Rabbimiz Resulünü Bizlere Nasıl Örnek Gösteriyor?
İslam, insanın duygu, düşünce, amaç ve eylemlerine müdahale eder; insana boşluk bırakmaksızın bir hayat tarzı sunar. Çünkü hayat boşluk kabul etmez, İslam"a tam olarak teslim olunmazsa boş bırakılan yerleri bir başka din-ideoloji doldurur ki bu ortak koşmak demektir. İslam"a göre insan yanlışa meyillidir, terbiye edici olarak Allah"ı seçerse, onun sunduğu rehberliğe tabi olursa kurtuluşa erer. Allah insana yapması gerekenleri vahyeder ve bunun mümkün olduğunu herkes gibi bir elçiyi seçip, onu tüm insanlığa örnek seçerek yapar.
Kur"an metni, çeşitli olaylar üzerine yaşanan bir pratiğin/sünnet atmosferinin içerisine yerleştirilmiştir. O belirleyen bir irade olarak nazil olmuştur. Kur"an"ın Furkan olma özelliği hakkı batıldan ayırma olarak tezahür etmiş zaten varolan hakk, batıldan ayrılarak ve detaylandırılarak batıldan arındırılmıştır. İniş ortamı ile belirleyen iradeyi (Vahyi) birbirinden ayrıymış gibi sanmak ya da göstermeye çalışmak sadece Kur"an"ı hakkıyla anlayamamamızı değil, aynı zamanda kendi içinde bulunduğumuz yaşanan pratiğin atmosferiyle, metni istediğimiz gibi (heva ve zann ile) şekillendirmemize de yol açacaktır. Bu dinsel kaos"a çok anlamlı çağdaş batınilik denebilir. İşte o zaman kendi görüşlerimizi Kur"an"a söylettirmeye ve adım adım nefsimizi ilahlaştırmaya yönelik modern ruhbanlar olabiliriz. Kur"an adına konuşan kendi yorumlarını dayatan ayrı bir sınıf.

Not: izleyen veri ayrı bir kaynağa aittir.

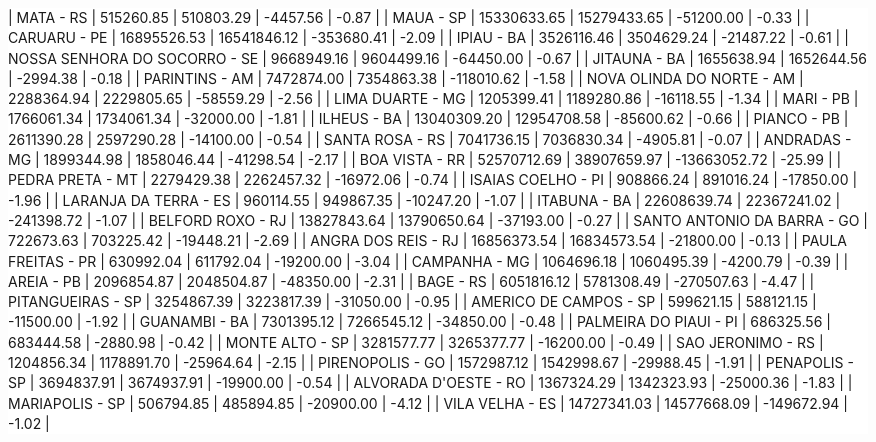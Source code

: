 | MATA - RS | 515260.85 | 510803.29 | -4457.56 | -0.87 |
| MAUA - SP | 15330633.65 | 15279433.65 | -51200.00 | -0.33 |
| CARUARU - PE | 16895526.53 | 16541846.12 | -353680.41 | -2.09 |
| IPIAU - BA | 3526116.46 | 3504629.24 | -21487.22 | -0.61 |
| NOSSA SENHORA DO SOCORRO - SE | 9668949.16 | 9604499.16 | -64450.00 | -0.67 |
| JITAUNA - BA | 1655638.94 | 1652644.56 | -2994.38 | -0.18 |
| PARINTINS - AM | 7472874.00 | 7354863.38 | -118010.62 | -1.58 |
| NOVA OLINDA DO NORTE - AM | 2288364.94 | 2229805.65 | -58559.29 | -2.56 |
| LIMA DUARTE - MG | 1205399.41 | 1189280.86 | -16118.55 | -1.34 |
| MARI - PB | 1766061.34 | 1734061.34 | -32000.00 | -1.81 |
| ILHEUS - BA | 13040309.20 | 12954708.58 | -85600.62 | -0.66 |
| PIANCO - PB | 2611390.28 | 2597290.28 | -14100.00 | -0.54 |
| SANTA ROSA - RS | 7041736.15 | 7036830.34 | -4905.81 | -0.07 |
| ANDRADAS - MG | 1899344.98 | 1858046.44 | -41298.54 | -2.17 |
| BOA VISTA - RR | 52570712.69 | 38907659.97 | -13663052.72 | -25.99 |
| PEDRA PRETA - MT | 2279429.38 | 2262457.32 | -16972.06 | -0.74 |
| ISAIAS COELHO - PI | 908866.24 | 891016.24 | -17850.00 | -1.96 |
| LARANJA DA TERRA - ES | 960114.55 | 949867.35 | -10247.20 | -1.07 |
| ITABUNA - BA | 22608639.74 | 22367241.02 | -241398.72 | -1.07 |
| BELFORD ROXO - RJ | 13827843.64 | 13790650.64 | -37193.00 | -0.27 |
| SANTO ANTONIO DA BARRA - GO | 722673.63 | 703225.42 | -19448.21 | -2.69 |
| ANGRA DOS REIS - RJ | 16856373.54 | 16834573.54 | -21800.00 | -0.13 |
| PAULA FREITAS - PR | 630992.04 | 611792.04 | -19200.00 | -3.04 |
| CAMPANHA - MG | 1064696.18 | 1060495.39 | -4200.79 | -0.39 |
| AREIA - PB | 2096854.87 | 2048504.87 | -48350.00 | -2.31 |
| BAGE - RS | 6051816.12 | 5781308.49 | -270507.63 | -4.47 |
| PITANGUEIRAS - SP | 3254867.39 | 3223817.39 | -31050.00 | -0.95 |
| AMERICO DE CAMPOS - SP | 599621.15 | 588121.15 | -11500.00 | -1.92 |
| GUANAMBI - BA | 7301395.12 | 7266545.12 | -34850.00 | -0.48 |
| PALMEIRA DO PIAUI - PI | 686325.56 | 683444.58 | -2880.98 | -0.42 |
| MONTE ALTO - SP | 3281577.77 | 3265377.77 | -16200.00 | -0.49 |
| SAO JERONIMO - RS | 1204856.34 | 1178891.70 | -25964.64 | -2.15 |
| PIRENOPOLIS - GO | 1572987.12 | 1542998.67 | -29988.45 | -1.91 |
| PENAPOLIS - SP | 3694837.91 | 3674937.91 | -19900.00 | -0.54 |
| ALVORADA D'OESTE - RO | 1367324.29 | 1342323.93 | -25000.36 | -1.83 |
| MARIAPOLIS - SP | 506794.85 | 485894.85 | -20900.00 | -4.12 |
| VILA VELHA - ES | 14727341.03 | 14577668.09 | -149672.94 | -1.02 |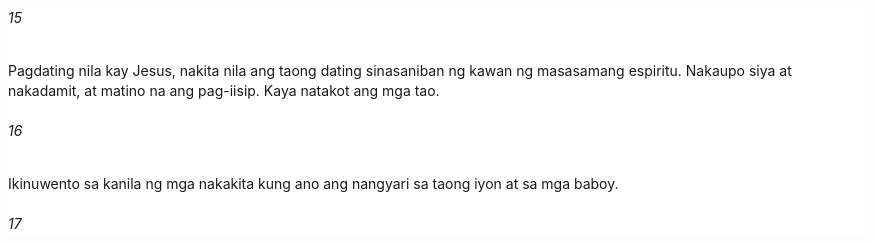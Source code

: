 












###### 15 










Pagdating nila kay Jesus, nakita nila ang taong dating sinasaniban ng kawan ng masasamang espiritu. Nakaupo siya at nakadamit, at matino na ang pag-iisip. Kaya natakot ang mga tao. 





















###### 16 










Ikinuwento sa kanila ng mga nakakita kung ano ang nangyari sa taong iyon at sa mga baboy. 





















###### 17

Tarihsel arka plan, nüzul ortamı ya da batıl-mar"uf sünnetler olarak tanımlayabileceğimiz Kur"an zemini, tarihi/zanni kayganlıklardan da Resulullah"a itaat emriyle korunmuştur. Artık tüm zamanları bağlayacak evrensel bir uygulama metni kaynağı bulanık bir takım örf ve adetlerin egemenliğine bırakılmamıştır. (Bu örf ve adetler ister Arap örfü ister modern örf olsun!) Bilakis Peygamberlik misyonu Kur"an"ın belirleyiciliğinde net bir ilmilikte tarihsel arka planı sağlıklı bir zemine oturtmuştur. Tarih İlahi metni nasıl anlamlandıracağımız konunusunda tanımlama işlevini görür. Kullanılan kavramların o dönemde nasıl algılandığından emrilerin nasıl tanımlanıp uygulandığına kadar bir çok konuda tarihi arka plan metni tanımlar. Metin ise belirleyiciliği kadar aynı anda tanımlayan, birincil tarihi kaynak kendisi olacağından zeminini hem belirler hem de tanımlar. İletilmiş irade onay, yenilik, red gibi dış müdahalelerle inzal olduğu ortamı ve kıyamete kadar sonrası zaman sürecine kendi rengini verir. Tarihin Kur"an"ca onaylanmasını yok saymak okuyucuyu tarihi reddetmeye sürüklerken, Kur"an"ın tarihe müdahale edip yenilikler getirmesi ya da tarihi bir olguyu değiştirmesini yok saymak ta okuyucuyu tarihin belirleyiciliğine teslim etmeye sürükler. Evrenselci ya da tarihselci söylemlerle kendini ortaya koyan bu gibi yaklaşımlar Kur"an"ın hakkıyla anlaşılamamasına ve uygulanamamasına sebebiyet vermektedirler. Kırk katır mı kırk satır mı ikilemine düşmeden ama tepkisel de davranmadan hareket etmeliyiz. Tarihi yok sayan evrenselci / batıni söyleme tepki olarak tarihi verilere teslim olmak ya da atalar dininin hurafelerine kızıp tüm tarihi bilgileri hiçe saymak ilmi tavırdan uzaktır. Bu kavşakta sağlam bir usuli perspektifle hakikat mesajına yaklaşabiliriz.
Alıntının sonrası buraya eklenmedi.